In fact, I think “with sadistic asperity” works better than “chuckling broadly” in both capturing the movie scene and in drawing the parallel with Steyn, because his evident Schadenfreude at Europe’s demise is inseparable from sadism.

Mr. Anachronism replied:

Yes, but I don’t think it’s an exact match because Herr Goldfinger was neither insouciant nor nonchalant and Steyn is almost pathologically these things, while perhaps sharing in his Schadenfreude. Steyn’s attitude toward the Mussulmanisation of Europe is utterly bizarre, inexplicable except by resorting to theories of mental illness in its holder. (I give this a glancing notice in a weblog I just started in order to have a little intelligent conversation introduced into my miserable life by talking to myself.)

I think we have two questions of Mr. Steyn: What, if anything, would make you angry? What would make you want to DO something?

Respectfully yours,
Mr. Anachronism

LA:

True, Steyn is resolutely unserious. But isn’t there something inhuman about such unseriousness when talking about such serious things? So it comes down to the same thing, doesn’t it? “Die, Europe!”

Some people, like you and me, see this insouciance about the most serious matters and think it a very strange, repellent quality. Others neither see it nor object to it.

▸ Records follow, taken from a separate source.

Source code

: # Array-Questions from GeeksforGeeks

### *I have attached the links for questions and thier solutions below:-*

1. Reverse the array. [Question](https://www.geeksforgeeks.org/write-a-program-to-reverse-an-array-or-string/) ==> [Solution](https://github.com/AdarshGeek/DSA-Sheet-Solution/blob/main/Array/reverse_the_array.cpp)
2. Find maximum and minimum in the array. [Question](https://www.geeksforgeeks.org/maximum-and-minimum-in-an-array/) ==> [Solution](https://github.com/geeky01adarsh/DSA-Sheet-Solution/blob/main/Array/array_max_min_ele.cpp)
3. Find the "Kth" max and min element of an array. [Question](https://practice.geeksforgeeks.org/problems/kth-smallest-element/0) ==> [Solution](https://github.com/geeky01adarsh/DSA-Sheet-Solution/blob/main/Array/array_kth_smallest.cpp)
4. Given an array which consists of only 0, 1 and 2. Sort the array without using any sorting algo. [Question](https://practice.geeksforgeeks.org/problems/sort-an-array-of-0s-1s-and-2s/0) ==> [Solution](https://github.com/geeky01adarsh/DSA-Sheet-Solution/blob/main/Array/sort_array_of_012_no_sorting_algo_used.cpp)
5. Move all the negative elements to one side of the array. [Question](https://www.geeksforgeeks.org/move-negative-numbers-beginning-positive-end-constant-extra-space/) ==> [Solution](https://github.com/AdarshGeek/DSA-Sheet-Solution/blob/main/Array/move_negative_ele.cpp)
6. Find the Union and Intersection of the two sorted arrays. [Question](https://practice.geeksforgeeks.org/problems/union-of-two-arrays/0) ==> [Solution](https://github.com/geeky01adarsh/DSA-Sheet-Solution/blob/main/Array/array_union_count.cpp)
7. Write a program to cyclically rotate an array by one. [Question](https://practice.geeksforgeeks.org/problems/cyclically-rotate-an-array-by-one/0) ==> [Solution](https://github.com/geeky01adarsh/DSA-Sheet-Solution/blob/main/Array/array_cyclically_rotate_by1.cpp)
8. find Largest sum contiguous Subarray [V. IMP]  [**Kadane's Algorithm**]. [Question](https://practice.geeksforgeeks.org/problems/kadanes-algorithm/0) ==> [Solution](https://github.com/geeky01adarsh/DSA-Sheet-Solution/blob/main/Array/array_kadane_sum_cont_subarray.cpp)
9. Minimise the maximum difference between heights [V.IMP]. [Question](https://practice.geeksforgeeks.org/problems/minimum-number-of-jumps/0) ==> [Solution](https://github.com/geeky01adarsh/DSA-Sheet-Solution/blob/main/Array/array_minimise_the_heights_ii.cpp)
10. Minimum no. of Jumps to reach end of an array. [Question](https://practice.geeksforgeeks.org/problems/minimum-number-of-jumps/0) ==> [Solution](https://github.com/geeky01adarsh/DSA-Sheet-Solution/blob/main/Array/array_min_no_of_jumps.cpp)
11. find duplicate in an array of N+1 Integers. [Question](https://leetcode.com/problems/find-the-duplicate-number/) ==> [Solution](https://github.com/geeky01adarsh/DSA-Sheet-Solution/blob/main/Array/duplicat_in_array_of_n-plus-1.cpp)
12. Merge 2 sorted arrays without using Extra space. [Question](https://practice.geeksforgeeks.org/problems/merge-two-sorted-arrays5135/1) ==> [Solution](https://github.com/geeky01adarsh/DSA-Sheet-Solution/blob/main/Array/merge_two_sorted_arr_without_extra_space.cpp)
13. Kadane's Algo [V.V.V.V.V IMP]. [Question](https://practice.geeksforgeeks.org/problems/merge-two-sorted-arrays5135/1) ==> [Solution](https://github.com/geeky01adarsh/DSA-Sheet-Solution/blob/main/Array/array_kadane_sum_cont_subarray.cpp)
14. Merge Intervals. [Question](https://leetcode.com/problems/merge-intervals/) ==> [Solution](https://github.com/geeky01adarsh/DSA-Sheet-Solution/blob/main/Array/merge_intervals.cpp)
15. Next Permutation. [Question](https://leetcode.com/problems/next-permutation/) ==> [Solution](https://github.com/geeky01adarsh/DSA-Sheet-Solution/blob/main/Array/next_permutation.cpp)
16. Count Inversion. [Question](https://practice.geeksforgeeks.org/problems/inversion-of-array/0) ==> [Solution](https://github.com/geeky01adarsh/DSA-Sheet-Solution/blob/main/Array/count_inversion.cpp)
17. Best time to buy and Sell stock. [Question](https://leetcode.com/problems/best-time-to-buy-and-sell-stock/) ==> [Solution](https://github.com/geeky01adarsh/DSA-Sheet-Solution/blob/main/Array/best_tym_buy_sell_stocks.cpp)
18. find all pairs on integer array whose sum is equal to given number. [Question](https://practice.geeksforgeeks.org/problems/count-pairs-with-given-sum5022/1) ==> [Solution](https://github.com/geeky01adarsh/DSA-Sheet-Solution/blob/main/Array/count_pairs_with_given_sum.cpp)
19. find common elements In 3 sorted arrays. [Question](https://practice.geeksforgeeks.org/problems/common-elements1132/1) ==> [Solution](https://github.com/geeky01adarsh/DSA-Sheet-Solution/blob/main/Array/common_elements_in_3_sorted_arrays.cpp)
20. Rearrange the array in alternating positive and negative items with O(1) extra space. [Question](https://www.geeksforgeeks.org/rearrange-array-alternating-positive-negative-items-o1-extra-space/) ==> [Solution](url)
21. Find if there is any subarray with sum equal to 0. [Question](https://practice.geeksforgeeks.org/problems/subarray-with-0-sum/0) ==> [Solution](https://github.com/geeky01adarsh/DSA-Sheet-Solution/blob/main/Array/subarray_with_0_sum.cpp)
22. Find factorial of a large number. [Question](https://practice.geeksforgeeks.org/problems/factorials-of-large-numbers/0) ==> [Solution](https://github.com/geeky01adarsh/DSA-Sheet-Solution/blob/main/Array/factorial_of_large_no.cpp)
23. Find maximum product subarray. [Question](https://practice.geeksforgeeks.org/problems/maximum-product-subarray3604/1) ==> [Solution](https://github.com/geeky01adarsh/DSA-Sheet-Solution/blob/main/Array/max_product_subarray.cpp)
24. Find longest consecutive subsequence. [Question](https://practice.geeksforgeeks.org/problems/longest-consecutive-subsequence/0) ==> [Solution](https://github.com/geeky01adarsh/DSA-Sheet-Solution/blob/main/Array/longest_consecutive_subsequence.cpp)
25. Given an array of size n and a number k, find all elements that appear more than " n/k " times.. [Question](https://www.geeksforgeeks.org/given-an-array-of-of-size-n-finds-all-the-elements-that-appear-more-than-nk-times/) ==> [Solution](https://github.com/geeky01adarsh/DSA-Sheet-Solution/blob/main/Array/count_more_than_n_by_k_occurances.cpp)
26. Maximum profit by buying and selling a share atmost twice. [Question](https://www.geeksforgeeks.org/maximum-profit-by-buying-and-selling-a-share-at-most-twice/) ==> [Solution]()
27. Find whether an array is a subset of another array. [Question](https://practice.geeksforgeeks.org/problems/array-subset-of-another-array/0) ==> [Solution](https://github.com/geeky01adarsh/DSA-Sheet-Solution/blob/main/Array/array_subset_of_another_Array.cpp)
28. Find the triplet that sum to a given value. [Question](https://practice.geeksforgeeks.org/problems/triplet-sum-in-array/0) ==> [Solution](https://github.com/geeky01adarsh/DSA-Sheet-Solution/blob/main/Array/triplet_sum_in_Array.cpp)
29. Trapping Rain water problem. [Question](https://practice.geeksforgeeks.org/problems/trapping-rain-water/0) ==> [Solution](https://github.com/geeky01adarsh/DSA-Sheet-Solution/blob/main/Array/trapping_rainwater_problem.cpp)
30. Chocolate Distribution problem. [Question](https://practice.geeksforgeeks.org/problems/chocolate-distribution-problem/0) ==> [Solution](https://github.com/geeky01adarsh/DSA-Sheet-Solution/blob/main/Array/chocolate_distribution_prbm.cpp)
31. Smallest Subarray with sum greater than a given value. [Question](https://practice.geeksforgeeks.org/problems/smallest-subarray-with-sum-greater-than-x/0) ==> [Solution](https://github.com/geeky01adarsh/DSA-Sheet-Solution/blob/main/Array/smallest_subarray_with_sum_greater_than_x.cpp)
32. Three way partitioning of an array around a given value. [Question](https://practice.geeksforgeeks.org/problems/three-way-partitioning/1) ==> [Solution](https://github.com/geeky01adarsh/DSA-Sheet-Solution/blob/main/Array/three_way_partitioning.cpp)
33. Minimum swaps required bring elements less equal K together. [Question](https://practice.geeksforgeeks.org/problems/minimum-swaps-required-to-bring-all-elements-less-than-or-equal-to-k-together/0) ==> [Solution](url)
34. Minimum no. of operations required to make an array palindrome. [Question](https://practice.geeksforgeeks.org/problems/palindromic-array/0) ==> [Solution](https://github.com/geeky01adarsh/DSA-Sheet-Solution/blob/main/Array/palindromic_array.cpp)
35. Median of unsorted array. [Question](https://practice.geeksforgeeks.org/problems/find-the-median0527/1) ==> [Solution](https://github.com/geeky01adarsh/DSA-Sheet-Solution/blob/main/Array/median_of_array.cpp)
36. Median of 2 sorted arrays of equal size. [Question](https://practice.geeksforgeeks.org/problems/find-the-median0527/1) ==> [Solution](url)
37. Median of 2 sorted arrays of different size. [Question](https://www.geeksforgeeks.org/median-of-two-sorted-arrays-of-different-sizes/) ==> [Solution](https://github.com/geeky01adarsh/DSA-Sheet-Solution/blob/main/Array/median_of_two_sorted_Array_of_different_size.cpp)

Also, Steyn will never get angry because that would suggest that there’s something that can bother him, which would suggest that he’s not totally above it all, detached from everything, floating somewhere above the stratosphere. A correspondent recently said to me that the refusal to feel fear of things that ought to be feared comes from narcissism. The narcissist must feel completely autonomous. To admit there’s anything outside himself that can threaten him would mean that there’s a real world beyond the self, a world that matters, and this would violent his autonomy. So the narcissist is never fearful or serious about anything. He adopts a nonchalant tone even toward the death of his civilization.

Thanks for making me see this more clearly.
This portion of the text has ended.